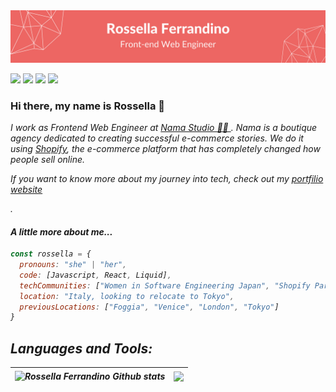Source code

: <img src="https://github.com/RossellaFer/RossellaFer/blob/master/header.png" alt="Rossella Ferrandino Github README header image">
<p><a href="https://twitter.com/ross_ferrandino"><img src="https://img.shields.io/badge/twitter-%231DA1F2.svg?&style=for-the-badge&logo=twitter&logoColor=white" height=25></a> <a href="https://www.linkedin.com/in/rossella-ferrandino-67601226/"><img src="https://img.shields.io/badge/linkedin-%230077B5.svg?&style=for-the-badge&logo=linkedin&logoColor=white" height=25></a> <a href="https://dev.to/rossellafer"><img src="https://img.shields.io/badge/DEV.TO-%230A0A0A.svg?&style=for-the-badge&logo=dev-dot-to&logoColor=white" height=25></a> <a href="https://www.behance.net/rossellferrand"><img src="https://img.shields.io/badge/behance-%230A0A0A.svg?&style=for-the-badge&logo=behance&logoColor=white" height=25></a></p>

### Hi there, my name is Rossella 👋

<p><em>I work as Frontend Web Engineer at <a target="_blank" href="https://namastudio.it/en/">Nama Studio 👩‍💻 </a>. Nama is a boutique agency dedicated to creating successful e-commerce stories. We do it using <a href="https://www.shopify.com/" target="_blank">Shopify</a>, the e-commerce platform that has completely changed how people sell online.</p>
<p>If you want to know more about my journey into tech, check out my <a href="https://www.rossellaferrandino.info/">portfilio website</a></p>.

<h4>A little more about me... </h4>

```javascript
const rossella = {
  pronouns: "she" | "her",
  code: [Javascript, React, Liquid],
  techCommunities: ["Women in Software Engineering Japan", "Shopify Partners", "Web Dev Alliance"],
  location: "Italy, looking to relocate to Tokyo",
  previousLocations: ["Foggia", "Venice", "London", "Tokyo"]
}
```

## Languages and Tools:

| <img align="center" src="https://github-readme-stats.vercel.app/api?username=RossellaFer&show_icons=true&include_all_commits=true&hide_border=true" alt="Rossella Ferrandino Github stats" /> | <img align="center" src="https://github-readme-stats.vercel.app/api/top-langs/?username=RossellaFer&hide_border=true&layout=compact" /> |
| ------------- | ------------- |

(Prompt): Across the records above, show each line containing the word "Github".

(Task response):
: <img src="https://github.com/RossellaFer/RossellaFer/blob/master/header.png" alt="Rossella Ferrandino Github README header image">
| <img align="center" src="https://github-readme-stats.vercel.app/api?username=RossellaFer&show_icons=true&include_all_commits=true&hide_border=true" alt="Rossella Ferrandino Github stats" /> | <img align="center" src="https://github-readme-stats.vercel.app/api/top-langs/?username=RossellaFer&hide_border=true&layout=compact" /> |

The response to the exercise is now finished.